In one embodiment of the present invention, the array of deflectors 76 are provided as aerodynamically shaped winglets 78 extending from the blade platform 40 as shown in Figures 3 to 5. More specifically, the winglets 78 extend radially outwards away from the blade platform 40 at a predetermined height and axially away from the front end portion 74 of the blade platform 40. The winglets 78 are located upstream of the airfoils 32 of the blades 30. The array of winglets 78 may be integral to the blade platform 40 or mounted thereon. Preferably, the winglets 78 are identical in shape and size, which will be discussed in detail furtheron.
In another embodiment of the present invention, the array of deflectors 76 are provided as aerodynamically shaped lands between adjacent grooves 80 defined in the blade platform 40 as shown in Figures 6 to 8. Similar to the winglets 78, the array of grooves 80 are in series along the front end portion 74 of the platform 40 and extend axially away therefrom. Preferably, the grooves 80 are integrally formed with the platform 40 such as by machining or casting. Notably, the depth and axial length of the grooves 80 as shown in Figures 6 and 7 may vary. Also, the grooves 80 are preferably identical in shape and size as will be discussed furtheron.

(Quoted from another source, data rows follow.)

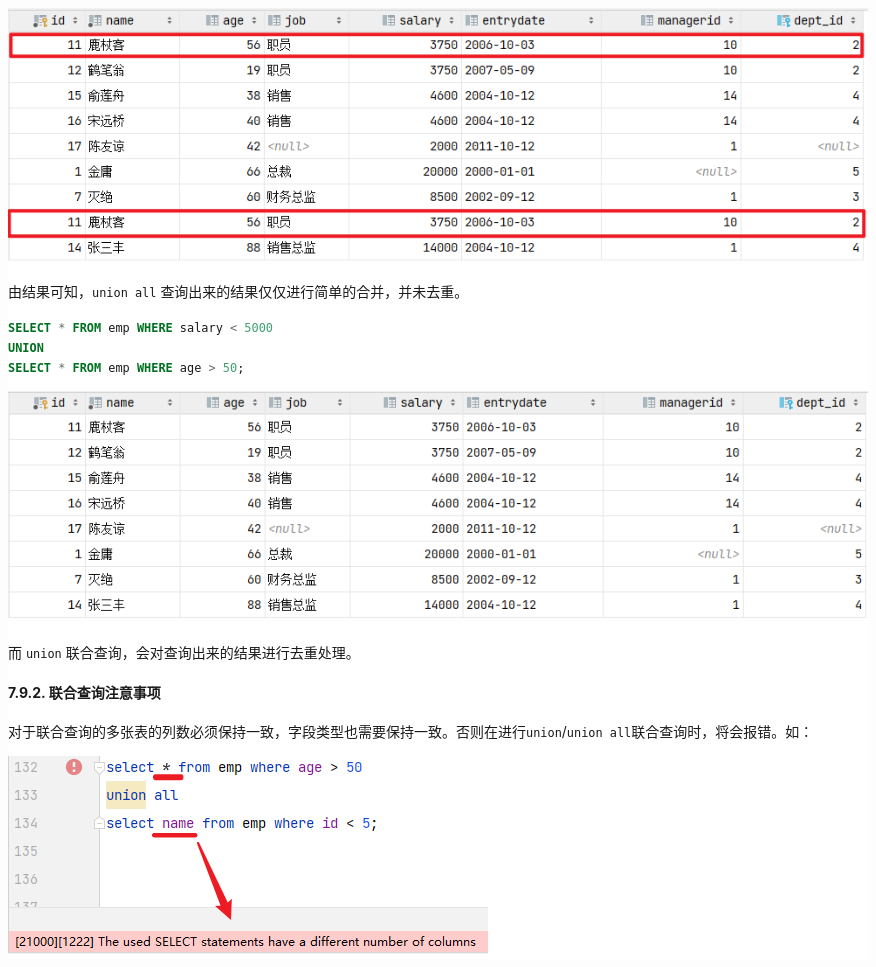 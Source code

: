 ![](images/353032616247301.png)

由结果可知，`union all` 查询出来的结果仅仅进行简单的合并，并未去重。

```sql
SELECT * FROM emp WHERE salary < 5000
UNION 
SELECT * FROM emp WHERE age > 50;
```

![](images/474962916239970.png)

而 `union` 联合查询，会对查询出来的结果进行去重处理。

#### 7.9.2. 联合查询注意事项

对于联合查询的多张表的列数必须保持一致，字段类型也需要保持一致。否则在进行`union`/`union all`联合查询时，将会报错。如：

![](images/263832416227135.png)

At this point it should be stated that both deflector embodiments described above provide the same functionality and therefore any description to follow applies to both embodiments as well as to any other equivalents. It is to be understood that the deflector 76 may be provided in various shapes and forms and is not limited to an array thereof.
Referring concurrently to Figures 5 and 8, each deflector 76 of the array of deflectors has a concave side 82 and a convex side 84 defining a "J"
shape profile. Another possible shape for the deflectors is defined by a reverse "C"
shape profile. Each deflector 76 extends axially between a first end or a leading edge 86 and a second end or a trailing edge 88 thereof. The leading edges 86 of the deflectors 76 are adjacent to the front edge of the blade platform 40. The concave sides 82 of the array of deflectors 76 are oriented to face the oncoming fluid flow exiting the leakage path 68, the direction of which is indicated by arrows 90. Each deflector 76 has a curved entry portion curving away from the direction of flow of the oncoming leakage air and merging with a generally straight exit portion. The deflectors 76 are thus configured to turn the oncoming leakage air from a first direction to a second direction substantially tangential to the flow of combustion gases flowing over turbine blades 30. The curvature of the deflectors 76 is opposite to that of the airfoils 32 and so disposed to redirect the leakage air onto the airfoils 32 at substantially the same incident angle as that of the working fluid onto the airfoils 32.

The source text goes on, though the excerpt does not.